In Professor Walter Lacquer’s essay “The Terrible Secret: Some Afterthought,” part of an essay collection titled The Individual in History, Lacquer explores the role that individuals like Burckhardt played in the Holocaust. The article is part of an ongoing effort to understand why it took so long for the news of the Holocaust to become widely known. He’s published several works on the topic including, The Terrible Secret: Suppression of the Truth about Hitler’s “Final Solution” and Breaking the Silence: The German Who Exposed the Final Solution (co-authored withRichard Breitman).

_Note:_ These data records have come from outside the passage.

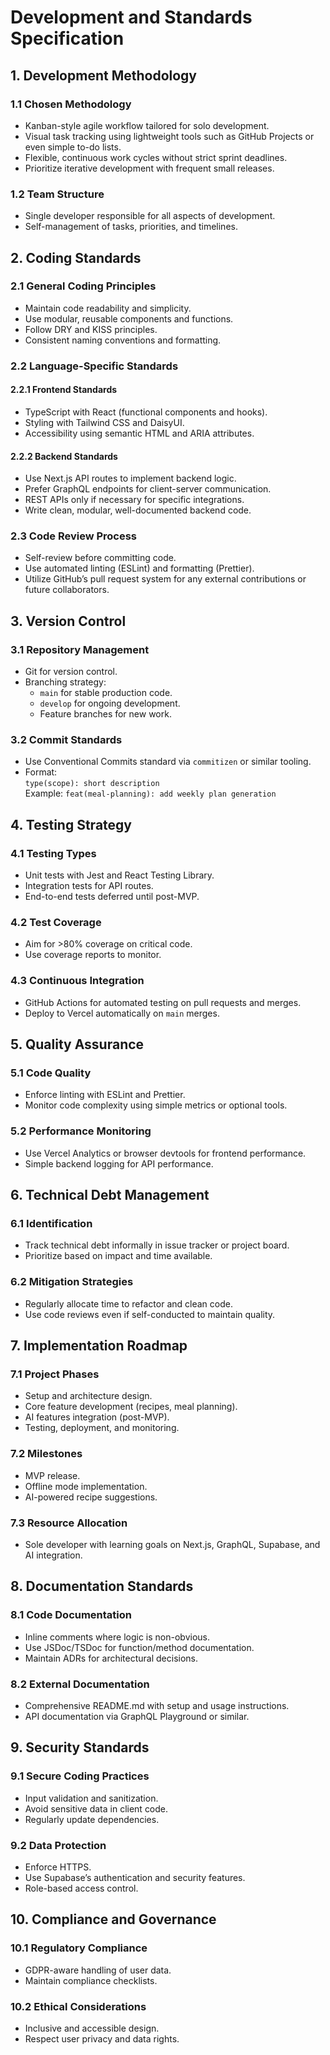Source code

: # Development and Standards Specification

## 1. Development Methodology

### 1.1 Chosen Methodology
- Kanban-style agile workflow tailored for solo development.
- Visual task tracking using lightweight tools such as GitHub Projects or even simple to-do lists.
- Flexible, continuous work cycles without strict sprint deadlines.
- Prioritize iterative development with frequent small releases.

### 1.2 Team Structure
- Single developer responsible for all aspects of development.
- Self-management of tasks, priorities, and timelines.

## 2. Coding Standards

### 2.1 General Coding Principles
- Maintain code readability and simplicity.
- Use modular, reusable components and functions.
- Follow DRY and KISS principles.
- Consistent naming conventions and formatting.

### 2.2 Language-Specific Standards

#### 2.2.1 Frontend Standards
- TypeScript with React (functional components and hooks).
- Styling with Tailwind CSS and DaisyUI.
- Accessibility using semantic HTML and ARIA attributes.

#### 2.2.2 Backend Standards
- Use Next.js API routes to implement backend logic.
- Prefer GraphQL endpoints for client-server communication.
- REST APIs only if necessary for specific integrations.
- Write clean, modular, well-documented backend code.

### 2.3 Code Review Process
- Self-review before committing code.
- Use automated linting (ESLint) and formatting (Prettier).
- Utilize GitHub’s pull request system for any external contributions or future collaborators.

## 3. Version Control

### 3.1 Repository Management
- Git for version control.
- Branching strategy:
  - `main` for stable production code.
  - `develop` for ongoing development.
  - Feature branches for new work.

### 3.2 Commit Standards
- Use Conventional Commits standard via `commitizen` or similar tooling.
- Format:  
  `type(scope): short description`  
  Example: `feat(meal-planning): add weekly plan generation`

## 4. Testing Strategy

### 4.1 Testing Types
- Unit tests with Jest and React Testing Library.
- Integration tests for API routes.
- End-to-end tests deferred until post-MVP.

### 4.2 Test Coverage
- Aim for >80% coverage on critical code.
- Use coverage reports to monitor.

### 4.3 Continuous Integration
- GitHub Actions for automated testing on pull requests and merges.
- Deploy to Vercel automatically on `main` merges.

## 5. Quality Assurance

### 5.1 Code Quality
- Enforce linting with ESLint and Prettier.
- Monitor code complexity using simple metrics or optional tools.

### 5.2 Performance Monitoring
- Use Vercel Analytics or browser devtools for frontend performance.
- Simple backend logging for API performance.

## 6. Technical Debt Management

### 6.1 Identification
- Track technical debt informally in issue tracker or project board.
- Prioritize based on impact and time available.

### 6.2 Mitigation Strategies
- Regularly allocate time to refactor and clean code.
- Use code reviews even if self-conducted to maintain quality.

## 7. Implementation Roadmap

### 7.1 Project Phases
- Setup and architecture design.
- Core feature development (recipes, meal planning).
- AI features integration (post-MVP).
- Testing, deployment, and monitoring.

### 7.2 Milestones
- MVP release.
- Offline mode implementation.
- AI-powered recipe suggestions.

### 7.3 Resource Allocation
- Sole developer with learning goals on Next.js, GraphQL, Supabase, and AI integration.

## 8. Documentation Standards

### 8.1 Code Documentation
- Inline comments where logic is non-obvious.
- Use JSDoc/TSDoc for function/method documentation.
- Maintain ADRs for architectural decisions.

### 8.2 External Documentation
- Comprehensive README.md with setup and usage instructions.
- API documentation via GraphQL Playground or similar.

## 9. Security Standards

### 9.1 Secure Coding Practices
- Input validation and sanitization.
- Avoid sensitive data in client code.
- Regularly update dependencies.

### 9.2 Data Protection
- Enforce HTTPS.
- Use Supabase’s authentication and security features.
- Role-based access control.

## 10. Compliance and Governance

### 10.1 Regulatory Compliance
- GDPR-aware handling of user data.
- Maintain compliance checklists.

### 10.2 Ethical Considerations
- Inclusive and accessible design.
- Respect user privacy and data rights.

So how did Burckhardt, a biographer of Cardinal Richelieu, history professor and diplomat who happened to be a Red Cross executive member, come under Professor Laqueur’s microscope? Was it because Laqueur had discovered that Burckhardt was a closet anti-Semite and wanted to set the historical record about Burckhardt straight? After all, Burckhardt’s father Adrian Burckhardt, a Renaissance historian was a known anti-Semite. Maybe Burckhardt believed that Germany would triumph and believed that it would work out better for him if he didn’t rock the boat. He was after all described as a pessimist. Perhaps he just didn’t care.

It all starts with the Reigner Cable, the telegram sent by Gerhart Riegner in 1942 warning of the intentional destruction of the Jews of Europe. Serving as the representative of the World Jewish Congress in Geneva, the thirty-year old Riegner sent a report to various institutions, including the State Department of the United States and to the British Foreign Office. Laqueur describes how Riegner made his discovery:

Riegner had received the information that led to his cable from Isidor Koppelmann, the Basel businessman who had been the liaison with the German industrialist Eduard Schulte, whom he had met on several occasions earlier on. Where did Schulte’s information originate? In all probability the informant was production manager Otto Fitzner, his number two at Giesche, the mining company of which he was the director. Fitzner was a veteran Nazi and close to Karl Hanke, the supreme Nazi leader in Silesia (Fitzner’s role is now being investigated by scholars in Germany).


After Riegner had received this information, he began his attempts to disseminate the information. This took him to the US embassy in Geneva, where he handed the cable over to the chief envoy, Leland Harrison. From there, Harrison insisted

on confirmation by a trustworthy outside source, and since Burckhardt’s German contacts were well known, he was particularly eager to hear from him. The Jewish representatives contacted Burckhardt through an academic colleague, Prof. Paul Guggenheim, and surprisingly, while asking for the strictest secrecy, Burckhardt confirmed Schulte’s message; he had heard from a contact in the German Foreign Ministry and one in the War Ministry (and also from a German diplomat in Switzerland) that there had been a decision on the highest level “to make Nazi-occupied Europe ‘judenrein.’ ” This was the official term used at the time for the deportation and the murder of the Jews.


A few weeks later Burckhardt was contacted by Paul Squire, the American consul in Geneva, who sought his confirmation once again. But on this occasion he was noncommittal; perhaps he was afraid that he had gone too far at the earlier meeting. In any case, it was remarkable that on at least one occasion he was willing to share information with foreigners that he had refused to give to his own colleagues. One can only speculate what his motives were.


Burckhardt had the opportunity to use his authority as Vice Chairman of the Red Cross to intervene and save lives but didn’t. Even after the war, he remained silent, never publically expressing remorse over his inaction. Actually, he forged documents to create his own idealized record of his service during the war.

Laqueur has not managed to find the precise reason why Burckhardt chose silence; more than likely the explanation died with him. His Wikipedia page doesn’t mention his role as a concealer of information about the Holocaust. It should.

The historian who knew about the Holocaust and decided to say nothing. What a way to be remembered.